____ DATA LISTING
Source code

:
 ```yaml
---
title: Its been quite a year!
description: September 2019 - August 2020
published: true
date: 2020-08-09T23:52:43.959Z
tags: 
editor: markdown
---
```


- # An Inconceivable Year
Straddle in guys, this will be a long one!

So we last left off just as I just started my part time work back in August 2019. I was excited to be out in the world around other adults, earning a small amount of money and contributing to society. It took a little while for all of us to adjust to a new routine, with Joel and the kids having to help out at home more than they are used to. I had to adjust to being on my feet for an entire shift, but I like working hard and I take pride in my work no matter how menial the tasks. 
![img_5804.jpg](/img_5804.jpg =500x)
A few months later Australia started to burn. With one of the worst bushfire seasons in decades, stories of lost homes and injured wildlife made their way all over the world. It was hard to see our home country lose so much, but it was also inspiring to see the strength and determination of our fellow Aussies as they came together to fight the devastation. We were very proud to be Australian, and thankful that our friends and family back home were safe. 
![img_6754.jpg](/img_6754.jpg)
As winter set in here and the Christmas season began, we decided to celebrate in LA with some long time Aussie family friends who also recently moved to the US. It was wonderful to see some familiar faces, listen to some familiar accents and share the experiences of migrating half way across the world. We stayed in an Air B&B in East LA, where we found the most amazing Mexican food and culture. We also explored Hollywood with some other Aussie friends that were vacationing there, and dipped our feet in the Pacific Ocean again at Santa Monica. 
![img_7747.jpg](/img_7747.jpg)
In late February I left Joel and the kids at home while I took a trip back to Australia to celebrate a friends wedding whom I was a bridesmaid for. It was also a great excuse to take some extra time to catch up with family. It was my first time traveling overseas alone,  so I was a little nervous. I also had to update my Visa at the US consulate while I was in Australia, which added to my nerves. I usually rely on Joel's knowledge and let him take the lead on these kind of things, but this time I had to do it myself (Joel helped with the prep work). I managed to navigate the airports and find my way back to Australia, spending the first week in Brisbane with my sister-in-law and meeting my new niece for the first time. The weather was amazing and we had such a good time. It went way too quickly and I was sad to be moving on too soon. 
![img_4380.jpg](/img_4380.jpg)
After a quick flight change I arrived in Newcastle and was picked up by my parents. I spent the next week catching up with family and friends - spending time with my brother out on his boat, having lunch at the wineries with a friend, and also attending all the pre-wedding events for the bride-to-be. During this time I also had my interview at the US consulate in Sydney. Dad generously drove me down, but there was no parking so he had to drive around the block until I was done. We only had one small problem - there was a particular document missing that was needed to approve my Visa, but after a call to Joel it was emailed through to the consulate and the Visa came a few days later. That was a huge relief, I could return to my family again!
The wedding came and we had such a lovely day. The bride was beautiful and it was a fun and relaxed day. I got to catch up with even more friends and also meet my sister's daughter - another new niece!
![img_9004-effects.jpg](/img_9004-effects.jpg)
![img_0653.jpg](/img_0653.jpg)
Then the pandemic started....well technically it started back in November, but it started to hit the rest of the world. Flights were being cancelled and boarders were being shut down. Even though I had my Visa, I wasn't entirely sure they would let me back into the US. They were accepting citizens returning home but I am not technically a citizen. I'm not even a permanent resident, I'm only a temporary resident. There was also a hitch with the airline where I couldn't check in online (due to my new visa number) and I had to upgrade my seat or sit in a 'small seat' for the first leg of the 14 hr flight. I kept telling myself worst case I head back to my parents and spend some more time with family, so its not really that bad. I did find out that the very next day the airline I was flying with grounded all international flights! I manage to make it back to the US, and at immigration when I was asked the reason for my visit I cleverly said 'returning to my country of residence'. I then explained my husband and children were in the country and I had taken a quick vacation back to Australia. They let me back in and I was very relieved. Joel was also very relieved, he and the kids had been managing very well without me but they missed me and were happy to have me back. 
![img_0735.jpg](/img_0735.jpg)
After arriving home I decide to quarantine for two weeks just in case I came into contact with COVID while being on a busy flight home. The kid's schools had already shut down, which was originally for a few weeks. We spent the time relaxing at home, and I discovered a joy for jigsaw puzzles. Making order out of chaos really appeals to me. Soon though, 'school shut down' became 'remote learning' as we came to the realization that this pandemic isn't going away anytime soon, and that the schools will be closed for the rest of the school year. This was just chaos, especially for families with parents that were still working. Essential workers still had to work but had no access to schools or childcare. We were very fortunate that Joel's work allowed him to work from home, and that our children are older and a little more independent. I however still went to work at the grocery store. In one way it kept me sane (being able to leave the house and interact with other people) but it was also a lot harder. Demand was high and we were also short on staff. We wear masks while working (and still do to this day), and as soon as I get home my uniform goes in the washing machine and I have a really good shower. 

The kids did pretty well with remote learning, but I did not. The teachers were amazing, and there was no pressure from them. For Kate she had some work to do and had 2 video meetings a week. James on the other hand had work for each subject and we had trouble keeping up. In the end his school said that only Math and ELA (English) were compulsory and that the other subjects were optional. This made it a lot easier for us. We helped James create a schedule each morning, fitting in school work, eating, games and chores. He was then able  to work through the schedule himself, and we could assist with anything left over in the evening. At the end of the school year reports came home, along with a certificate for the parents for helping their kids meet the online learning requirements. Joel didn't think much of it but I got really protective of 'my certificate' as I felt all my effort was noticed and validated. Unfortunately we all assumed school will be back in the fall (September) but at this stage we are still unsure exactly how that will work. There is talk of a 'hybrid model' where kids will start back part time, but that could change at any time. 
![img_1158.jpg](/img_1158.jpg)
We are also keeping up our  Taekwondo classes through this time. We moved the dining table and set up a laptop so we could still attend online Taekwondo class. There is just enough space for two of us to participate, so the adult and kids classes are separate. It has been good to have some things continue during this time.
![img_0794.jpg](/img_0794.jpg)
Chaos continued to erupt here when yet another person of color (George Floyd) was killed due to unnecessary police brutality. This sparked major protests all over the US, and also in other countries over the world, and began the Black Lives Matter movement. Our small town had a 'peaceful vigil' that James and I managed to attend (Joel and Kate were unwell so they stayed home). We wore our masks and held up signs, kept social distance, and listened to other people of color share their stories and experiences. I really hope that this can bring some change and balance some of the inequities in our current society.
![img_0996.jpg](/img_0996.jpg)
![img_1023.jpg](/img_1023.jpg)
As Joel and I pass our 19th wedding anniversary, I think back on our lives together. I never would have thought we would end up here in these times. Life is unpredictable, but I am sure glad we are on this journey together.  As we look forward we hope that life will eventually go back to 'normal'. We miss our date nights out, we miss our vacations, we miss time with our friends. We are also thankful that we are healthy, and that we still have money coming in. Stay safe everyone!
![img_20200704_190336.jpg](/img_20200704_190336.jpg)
________
PROBLEM: Look over the listing and return each line that holds "much".

COMPLETED TASK:
A few months later Australia started to burn. With one of the worst bushfire seasons in decades, stories of lost homes and injured wildlife made their way all over the world. It was hard to see our home country lose so much, but it was also inspiring to see the strength and determination of our fellow Aussies as they came together to fight the devastation. We were very proud to be Australian, and thankful that our friends and family back home were safe. 
The kids did pretty well with remote learning, but I did not. The teachers were amazing, and there was no pressure from them. For Kate she had some work to do and had 2 video meetings a week. James on the other hand had work for each subject and we had trouble keeping up. In the end his school said that only Math and ELA (English) were compulsory and that the other subjects were optional. This made it a lot easier for us. We helped James create a schedule each morning, fitting in school work, eating, games and chores. He was then able  to work through the schedule himself, and we could assist with anything left over in the evening. At the end of the school year reports came home, along with a certificate for the parents for helping their kids meet the online learning requirements. Joel didn't think much of it but I got really protective of 'my certificate' as I felt all my effort was noticed and validated. Unfortunately we all assumed school will be back in the fall (September) but at this stage we are still unsure exactly how that will work. There is talk of a 'hybrid model' where kids will start back part time, but that could change at any time. 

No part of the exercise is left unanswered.